To plan the indoor and outdoor activities and other functions expected of a Nursery Teacher, you will have to be resourceful. There is bound to be some difference in expectation and reality we plan something, especially to a kids’ perspective.
But, in spite of any shortcomings, you have to apply yourself to make their experience a delightful one.
5. Teamwork skills
As a Nursery teacher, you will have to collaborate with a group of people for the well-being and development of the children. For instance, you have to organise and sit with the child’s parents, individually and as a group to provide feedback and discuss challenges.
Also, you will often have to collaborate with the therapist, social workers and of course, the administrative staffs.
6. Administrative skills
Apart from daily, weekly and monthly reporting, some other administrative tasks could be assigned to you. How professionally you deal with them could be a determining factor in your career progress at an upper management position. Some basic administrative skills are always expected from a professional, regardless of the job sector.
7. Empathy and Patience
Empathy is a human virtue, which basically means putting yourself in other people’s shoe to understand their emotional and rational perspective. It will help you immensely while dealing with the children.
If you can’t do that and have a lack of patience, you will become unapproachable. It means, this career is not for you.

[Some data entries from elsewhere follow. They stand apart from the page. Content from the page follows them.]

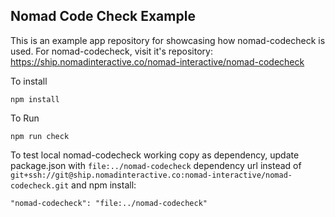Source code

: ## Nomad Code Check Example

This is an example app repository for showcasing how nomad-codecheck is used. For nomad-codecheck, visit it's repository: https://ship.nomadinteractive.co/nomad-interactive/nomad-codecheck

To install

```npm install```

To Run

```npm run check```

To test local nomad-codecheck working copy as dependency, update package.json with ```file:../nomad-codecheck``` dependency url instead of ```git+ssh://git@ship.nomadinteractive.co:nomad-interactive/nomad-codecheck.git``` and npm install:

```"nomad-codecheck": "file:../nomad-codecheck"```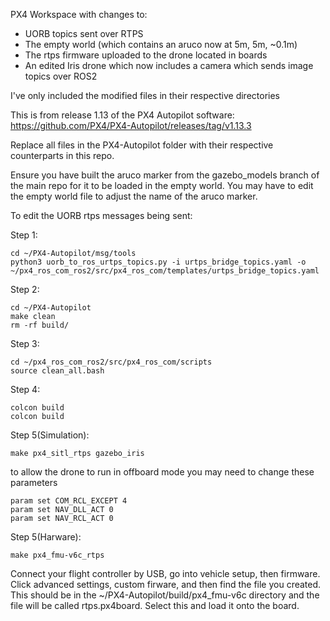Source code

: PX4 Workspace with changes to:
- UORB topics sent over RTPS
- The empty world (which contains an aruco now at 5m, 5m, ~0.1m)
- The rtps firmware uploaded to the drone located in boards
- An edited Iris drone which now includes a camera which sends image topics over ROS2

I've only included the modified files in their respective directories

This is from release 1.13 of the PX4 Autopilot software: https://github.com/PX4/PX4-Autopilot/releases/tag/v1.13.3


Replace all files in the PX4-Autopilot folder with their respective counterparts in this repo.

Ensure you have built the aruco marker from the gazebo_models branch of the main repo for it to be loaded in the empty world. You may have to edit the empty world file to adjust the name of the aruco marker. 

To edit the UORB rtps messages being sent:

Step 1: 
```
cd ~/PX4-Autopilot/msg/tools
python3 uorb_to_ros_urtps_topics.py -i urtps_bridge_topics.yaml -o ~/px4_ros_com_ros2/src/px4_ros_com/templates/urtps_bridge_topics.yaml
```

Step 2: 
```
cd ~/PX4-Autopilot
make clean 
rm -rf build/
```

Step 3: 
```
cd ~/px4_ros_com_ros2/src/px4_ros_com/scripts 
source clean_all.bash
```

Step 4: 
```
colcon build
colcon build
```

Step 5(Simulation):
```
make px4_sitl_rtps gazebo_iris
```
to allow the drone to run in offboard mode you may need to change these parameters
```
param set COM_RCL_EXCEPT 4
param set NAV_DLL_ACT 0
param set NAV_RCL_ACT 0
```

Step 5(Harware):
```
make px4_fmu-v6c_rtps
```
Connect your flight controller by USB, go into vehicle setup, then firmware. Click advanced settings, custom firware, and then find the file you created. This should be in the ~/PX4-Autopilot/build/px4_fmu-v6c directory and the file will be called rtps.px4board. Select this and load it onto the board.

Along with these, some basic organisation skills and a good sense of humour will make your life easier as an early years’ teacher.
Career Prospects As A Nursery Teacher
After gaining some experience in a childhood education setting, and some additional training in professional development, you can move up to a management role.
You can also work towards primary school education or higher by gaining QTS. There are also job opportunities as a supply teacher and play therapist.
If you are interested in working with Special Educational Needs Children, read this article to explore your option: Skills and Qualifications Required to Become a SEN Teacher
Challenges in The Life of an Early Years’ Teacher
It’s a no-brainer that, your job responsibility required you to have to deal with lots of energetic children. The jumping around, snots, tears, slippery floor, paint and the brawls, all these can be exhaustive.
Some kids may have learning difficulties or special educational needs, you have to pay special care to their development. The effort to keep the children’s attention, solving unique problems can be tiring. The long hours will feel longer and the repetitive routines will feel like a bore.
Not to mention the demanding parents, who can often act as their children!
But imagine the difference you would be making in their life! The opportunity of preparing the children for years ahead in the future to become a responsible generation is a privilege. In addition, the presence of joy and innocence of the little ones will take over these apparent obstacles.
And if you can develop some organisational skills, you will have a better balance in your life as a Nursery Teacher and overcome any of these issues.
Salary of a Nursery Teacher
An early years’ teacher’s pay varies from region to region and institutions. But on average a nursery teacher gets around £19000 per annum at the beginning.
With further experience and qualification, you can get around £22000 – £30000 as you progress in your career. In a managerial and supervisory role, you will be paid a better honorarium.
A Nursery Teacher’s career is not for everyone. The sole idea behind this role is to develop the children socially, emotionally and physically for the following years. This requires you to have genuine compassion and the essential skill sets to work with the children.
Albeit there will be challenges, like any other job. But at the end of the day, you will go to sleep knowing, you are making a difference in their and life. Your contribution in the early years is to lay the foundation to whatever they become in the future. Essentially, you are preparing humans for a better world!